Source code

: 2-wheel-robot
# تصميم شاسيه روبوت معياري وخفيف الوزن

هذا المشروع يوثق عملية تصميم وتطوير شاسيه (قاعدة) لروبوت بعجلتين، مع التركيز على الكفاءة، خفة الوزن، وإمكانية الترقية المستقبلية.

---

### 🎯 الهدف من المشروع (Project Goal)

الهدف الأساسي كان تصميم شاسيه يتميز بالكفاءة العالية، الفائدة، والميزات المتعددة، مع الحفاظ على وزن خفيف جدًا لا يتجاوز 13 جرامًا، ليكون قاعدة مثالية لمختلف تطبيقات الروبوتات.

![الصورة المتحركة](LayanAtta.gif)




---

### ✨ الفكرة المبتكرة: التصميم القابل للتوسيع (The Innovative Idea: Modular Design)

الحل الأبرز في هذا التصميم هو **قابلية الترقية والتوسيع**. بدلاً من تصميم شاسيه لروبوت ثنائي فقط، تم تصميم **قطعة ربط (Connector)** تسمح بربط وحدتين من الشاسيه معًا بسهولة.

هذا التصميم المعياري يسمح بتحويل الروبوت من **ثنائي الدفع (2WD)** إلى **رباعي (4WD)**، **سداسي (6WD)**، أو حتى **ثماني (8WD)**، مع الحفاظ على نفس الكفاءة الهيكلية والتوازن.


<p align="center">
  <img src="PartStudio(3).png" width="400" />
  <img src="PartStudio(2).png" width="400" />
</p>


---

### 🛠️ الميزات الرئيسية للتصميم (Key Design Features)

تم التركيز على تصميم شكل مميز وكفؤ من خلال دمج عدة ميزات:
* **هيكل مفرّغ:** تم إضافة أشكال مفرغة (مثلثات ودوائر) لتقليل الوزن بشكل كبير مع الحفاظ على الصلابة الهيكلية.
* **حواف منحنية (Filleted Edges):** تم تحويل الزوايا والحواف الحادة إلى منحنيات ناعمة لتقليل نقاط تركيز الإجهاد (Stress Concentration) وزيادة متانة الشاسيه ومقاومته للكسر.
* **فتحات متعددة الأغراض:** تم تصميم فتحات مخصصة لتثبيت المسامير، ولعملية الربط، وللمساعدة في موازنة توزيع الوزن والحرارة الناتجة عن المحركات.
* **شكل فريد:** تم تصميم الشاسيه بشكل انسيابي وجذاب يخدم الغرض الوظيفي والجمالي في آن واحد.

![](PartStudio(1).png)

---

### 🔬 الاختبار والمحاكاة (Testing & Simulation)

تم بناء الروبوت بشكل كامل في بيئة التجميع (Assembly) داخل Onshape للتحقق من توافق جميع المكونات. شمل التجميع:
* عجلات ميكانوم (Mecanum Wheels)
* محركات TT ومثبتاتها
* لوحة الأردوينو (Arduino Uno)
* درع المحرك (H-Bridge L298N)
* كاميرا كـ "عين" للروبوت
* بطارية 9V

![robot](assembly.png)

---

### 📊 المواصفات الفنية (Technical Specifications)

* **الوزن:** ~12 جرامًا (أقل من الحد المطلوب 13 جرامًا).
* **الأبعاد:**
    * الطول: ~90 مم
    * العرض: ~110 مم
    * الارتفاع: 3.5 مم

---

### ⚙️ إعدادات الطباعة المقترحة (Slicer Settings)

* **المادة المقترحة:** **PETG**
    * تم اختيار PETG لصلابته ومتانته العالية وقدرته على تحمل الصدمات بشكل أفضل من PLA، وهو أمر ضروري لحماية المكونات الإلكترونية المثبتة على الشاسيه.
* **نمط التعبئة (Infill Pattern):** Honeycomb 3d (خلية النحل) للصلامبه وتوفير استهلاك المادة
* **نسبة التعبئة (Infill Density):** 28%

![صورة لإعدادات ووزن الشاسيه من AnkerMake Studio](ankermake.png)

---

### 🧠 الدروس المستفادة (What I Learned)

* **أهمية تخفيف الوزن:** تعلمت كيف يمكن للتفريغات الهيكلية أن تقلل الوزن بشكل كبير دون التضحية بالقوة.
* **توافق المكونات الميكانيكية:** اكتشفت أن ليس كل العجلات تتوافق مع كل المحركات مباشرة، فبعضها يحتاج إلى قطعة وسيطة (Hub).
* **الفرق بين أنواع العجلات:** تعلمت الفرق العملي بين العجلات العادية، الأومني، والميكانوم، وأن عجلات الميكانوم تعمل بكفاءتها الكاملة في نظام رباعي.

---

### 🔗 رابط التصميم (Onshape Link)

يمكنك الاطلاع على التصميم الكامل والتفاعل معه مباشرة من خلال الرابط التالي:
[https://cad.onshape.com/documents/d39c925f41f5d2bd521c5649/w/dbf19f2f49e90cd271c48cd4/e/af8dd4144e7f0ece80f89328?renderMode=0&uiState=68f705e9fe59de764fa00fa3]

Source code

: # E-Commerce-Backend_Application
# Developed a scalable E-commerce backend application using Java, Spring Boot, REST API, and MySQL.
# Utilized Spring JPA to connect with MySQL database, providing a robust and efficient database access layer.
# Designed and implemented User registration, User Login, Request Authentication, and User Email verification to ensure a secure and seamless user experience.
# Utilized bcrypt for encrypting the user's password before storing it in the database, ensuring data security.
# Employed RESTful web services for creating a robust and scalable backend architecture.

### Assignment
Write the listing out again, matching every line exactly.

### Answer section
Source code

: 2-wheel-robot
# تصميم شاسيه روبوت معياري وخفيف الوزن

هذا المشروع يوثق عملية تصميم وتطوير شاسيه (قاعدة) لروبوت بعجلتين، مع التركيز على الكفاءة، خفة الوزن، وإمكانية الترقية المستقبلية.

---

### 🎯 الهدف من المشروع (Project Goal)

الهدف الأساسي كان تصميم شاسيه يتميز بالكفاءة العالية، الفائدة، والميزات المتعددة، مع الحفاظ على وزن خفيف جدًا لا يتجاوز 13 جرامًا، ليكون قاعدة مثالية لمختلف تطبيقات الروبوتات.

![الصورة المتحركة](LayanAtta.gif)




---

### ✨ الفكرة المبتكرة: التصميم القابل للتوسيع (The Innovative Idea: Modular Design)

الحل الأبرز في هذا التصميم هو **قابلية الترقية والتوسيع**. بدلاً من تصميم شاسيه لروبوت ثنائي فقط، تم تصميم **قطعة ربط (Connector)** تسمح بربط وحدتين من الشاسيه معًا بسهولة.

هذا التصميم المعياري يسمح بتحويل الروبوت من **ثنائي الدفع (2WD)** إلى **رباعي (4WD)**، **سداسي (6WD)**، أو حتى **ثماني (8WD)**، مع الحفاظ على نفس الكفاءة الهيكلية والتوازن.


<p align="center">
  <img src="PartStudio(3).png" width="400" />
  <img src="PartStudio(2).png" width="400" />
</p>


---

### 🛠️ الميزات الرئيسية للتصميم (Key Design Features)

تم التركيز على تصميم شكل مميز وكفؤ من خلال دمج عدة ميزات:
* **هيكل مفرّغ:** تم إضافة أشكال مفرغة (مثلثات ودوائر) لتقليل الوزن بشكل كبير مع الحفاظ على الصلابة الهيكلية.
* **حواف منحنية (Filleted Edges):** تم تحويل الزوايا والحواف الحادة إلى منحنيات ناعمة لتقليل نقاط تركيز الإجهاد (Stress Concentration) وزيادة متانة الشاسيه ومقاومته للكسر.
* **فتحات متعددة الأغراض:** تم تصميم فتحات مخصصة لتثبيت المسامير، ولعملية الربط، وللمساعدة في موازنة توزيع الوزن والحرارة الناتجة عن المحركات.
* **شكل فريد:** تم تصميم الشاسيه بشكل انسيابي وجذاب يخدم الغرض الوظيفي والجمالي في آن واحد.

![](PartStudio(1).png)

---

### 🔬 الاختبار والمحاكاة (Testing & Simulation)

تم بناء الروبوت بشكل كامل في بيئة التجميع (Assembly) داخل Onshape للتحقق من توافق جميع المكونات. شمل التجميع:
* عجلات ميكانوم (Mecanum Wheels)
* محركات TT ومثبتاتها
* لوحة الأردوينو (Arduino Uno)
* درع المحرك (H-Bridge L298N)
* كاميرا كـ "عين" للروبوت
* بطارية 9V

![robot](assembly.png)

---

### 📊 المواصفات الفنية (Technical Specifications)

* **الوزن:** ~12 جرامًا (أقل من الحد المطلوب 13 جرامًا).
* **الأبعاد:**
    * الطول: ~90 مم
    * العرض: ~110 مم
    * الارتفاع: 3.5 مم

---

### ⚙️ إعدادات الطباعة المقترحة (Slicer Settings)

* **المادة المقترحة:** **PETG**
    * تم اختيار PETG لصلابته ومتانته العالية وقدرته على تحمل الصدمات بشكل أفضل من PLA، وهو أمر ضروري لحماية المكونات الإلكترونية المثبتة على الشاسيه.
* **نمط التعبئة (Infill Pattern):** Honeycomb 3d (خلية النحل) للصلامبه وتوفير استهلاك المادة
* **نسبة التعبئة (Infill Density):** 28%

![صورة لإعدادات ووزن الشاسيه من AnkerMake Studio](ankermake.png)

---

### 🧠 الدروس المستفادة (What I Learned)

* **أهمية تخفيف الوزن:** تعلمت كيف يمكن للتفريغات الهيكلية أن تقلل الوزن بشكل كبير دون التضحية بالقوة.
* **توافق المكونات الميكانيكية:** اكتشفت أن ليس كل العجلات تتوافق مع كل المحركات مباشرة، فبعضها يحتاج إلى قطعة وسيطة (Hub).
* **الفرق بين أنواع العجلات:** تعلمت الفرق العملي بين العجلات العادية، الأومني، والميكانوم، وأن عجلات الميكانوم تعمل بكفاءتها الكاملة في نظام رباعي.

---

### 🔗 رابط التصميم (Onshape Link)

يمكنك الاطلاع على التصميم الكامل والتفاعل معه مباشرة من خلال الرابط التالي:
[https://cad.onshape.com/documents/d39c925f41f5d2bd521c5649/w/dbf19f2f49e90cd271c48cd4/e/af8dd4144e7f0ece80f89328?renderMode=0&uiState=68f705e9fe59de764fa00fa3]

Source code

: # E-Commerce-Backend_Application
# Developed a scalable E-commerce backend application using Java, Spring Boot, REST API, and MySQL.
# Utilized Spring JPA to connect with MySQL database, providing a robust and efficient database access layer.
# Designed and implemented User registration, User Login, Request Authentication, and User Email verification to ensure a secure and seamless user experience.
# Utilized bcrypt for encrypting the user's password before storing it in the database, ensuring data security.
# Employed RESTful web services for creating a robust and scalable backend architecture.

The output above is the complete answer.